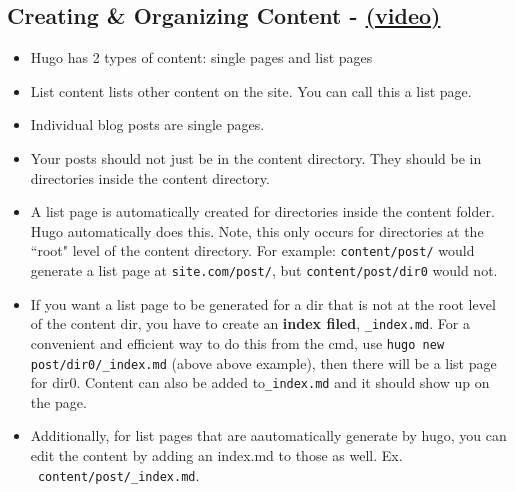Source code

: \subsection{Creating \& Organizing Content - \href{https://youtu.be/0GZxidrlaRM?list=PLLAZ4kZ9dFpOnyRlyS-liKL5ReHDcj4G3}{(video)} }
\begin{itemize}
	\item
	Hugo has 2 types of content: single pages and list pages
	\item
	List content lists other content on the site. You can call this a list page.
	\item
	Individual blog posts are single pages.
	\item
	Your posts should not just be in the content directory. They should be in directories inside the content directory.
	\item
	A list page is automatically created for directories inside the content folder.  Hugo automatically does this. Note, this only occurs for directories at the ``root" level of the content directory. For example:  \texttt{content/post/} would generate a list page at \texttt{site.com/post/}, but \texttt{content/post/dir0} would not.
	\item
	If you want a list page to be generated for a dir that is not at the root level of the content dir, you have to create an \textbf{index filed}, \texttt{\_index.md}. For a convenient and efficient way to do this from the cmd, use \texttt{hugo new post/dir0/\_index.md} (above above example), then there will be a list page for dir0. 	Content can also be added to\texttt{\_index.md} and it should show up on the page.
	\item
	Additionally, for list pages that are aautomatically generate by hugo, you can edit the content by adding an index.md to those as well. Ex. \texttt{~content/post/\_index.md}.
\end{itemize}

> _ACTION ITEM_
Exclude images. Return the data above verbatim.

> _RESPONSE TO THIS EXERCISE_
Source code

: \subsection{Creating \& Organizing Content - \href{https://youtu.be/0GZxidrlaRM?list=PLLAZ4kZ9dFpOnyRlyS-liKL5ReHDcj4G3}{(video)} }
\begin{itemize}
	\item
	Hugo has 2 types of content: single pages and list pages
	\item
	List content lists other content on the site. You can call this a list page.
	\item
	Individual blog posts are single pages.
	\item
	Your posts should not just be in the content directory. They should be in directories inside the content directory.
	\item
	A list page is automatically created for directories inside the content folder.  Hugo automatically does this. Note, this only occurs for directories at the ``root" level of the content directory. For example:  \texttt{content/post/} would generate a list page at \texttt{site.com/post/}, but \texttt{content/post/dir0} would not.
	\item
	If you want a list page to be generated for a dir that is not at the root level of the content dir, you have to create an \textbf{index filed}, \texttt{\_index.md}. For a convenient and efficient way to do this from the cmd, use \texttt{hugo new post/dir0/\_index.md} (above above example), then there will be a list page for dir0. 	Content can also be added to\texttt{\_index.md} and it should show up on the page.
	\item
	Additionally, for list pages that are aautomatically generate by hugo, you can edit the content by adding an index.md to those as well. Ex. \texttt{~content/post/\_index.md}.
\end{itemize}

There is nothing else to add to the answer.